Now that I’ve commented on instructional objectives, I’d like you to consider this:  what is the purpose or point of the training and of the training objectives?  Is it to demonstrate knowledge or a skill or possibly even an attitude change at the end of the training?  In most cases, the answer to this question is “no”.  The purpose of most training is for trainees to apply certain knowledge, skills or attitudes to their jobsso that their performance is more effective in specific, targeted ways.

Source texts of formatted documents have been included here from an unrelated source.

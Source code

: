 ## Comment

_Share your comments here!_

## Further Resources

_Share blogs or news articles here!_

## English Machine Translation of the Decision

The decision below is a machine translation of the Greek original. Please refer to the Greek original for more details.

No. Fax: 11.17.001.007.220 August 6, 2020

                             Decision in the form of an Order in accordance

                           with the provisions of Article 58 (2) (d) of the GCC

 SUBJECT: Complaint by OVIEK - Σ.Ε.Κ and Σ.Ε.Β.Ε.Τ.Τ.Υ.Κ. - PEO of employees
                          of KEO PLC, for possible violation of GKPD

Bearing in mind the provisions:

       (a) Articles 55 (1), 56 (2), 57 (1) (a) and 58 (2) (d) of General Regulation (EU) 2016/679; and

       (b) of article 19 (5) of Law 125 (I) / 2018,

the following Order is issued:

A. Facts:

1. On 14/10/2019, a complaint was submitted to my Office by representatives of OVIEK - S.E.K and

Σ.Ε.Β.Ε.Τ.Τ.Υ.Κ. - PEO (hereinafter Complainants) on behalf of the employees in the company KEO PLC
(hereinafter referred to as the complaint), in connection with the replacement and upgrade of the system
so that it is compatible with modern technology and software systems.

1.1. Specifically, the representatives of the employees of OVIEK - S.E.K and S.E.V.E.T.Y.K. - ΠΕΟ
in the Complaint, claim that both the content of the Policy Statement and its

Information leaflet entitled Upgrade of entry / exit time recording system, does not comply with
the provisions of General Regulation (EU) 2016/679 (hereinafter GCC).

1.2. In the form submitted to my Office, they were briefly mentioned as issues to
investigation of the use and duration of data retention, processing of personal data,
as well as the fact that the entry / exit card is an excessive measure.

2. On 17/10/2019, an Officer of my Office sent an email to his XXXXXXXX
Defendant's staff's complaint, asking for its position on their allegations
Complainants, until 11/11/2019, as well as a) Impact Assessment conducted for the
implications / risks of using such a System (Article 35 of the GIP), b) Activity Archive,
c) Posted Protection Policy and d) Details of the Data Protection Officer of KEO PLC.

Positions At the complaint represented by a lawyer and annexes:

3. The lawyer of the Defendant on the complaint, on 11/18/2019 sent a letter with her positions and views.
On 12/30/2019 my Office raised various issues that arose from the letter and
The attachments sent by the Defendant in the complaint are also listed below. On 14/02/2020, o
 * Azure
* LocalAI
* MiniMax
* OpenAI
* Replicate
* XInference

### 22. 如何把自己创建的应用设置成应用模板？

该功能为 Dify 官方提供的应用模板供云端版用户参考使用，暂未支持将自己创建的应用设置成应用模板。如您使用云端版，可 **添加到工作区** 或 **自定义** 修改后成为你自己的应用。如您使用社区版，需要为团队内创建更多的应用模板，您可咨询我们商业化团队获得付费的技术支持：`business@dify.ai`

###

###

So if the purpose of the training is for trainees to use certain skills in their job performance, shouldn’t the objectives be written to describe what they should be able to do, on the job, after the training?  If we look at instructional objectives from this perspective, the performance, conditions, and criteria may not change.  What will change, though, is the statement that precedes the objectives:  “at the conclusion of the training, the participants will be able to….”    Instead of “at the conclusion of the training”, substitute “in their job performance, the participants will….”   Remember, our focus should be on what they will do, not what they can or will be able to do.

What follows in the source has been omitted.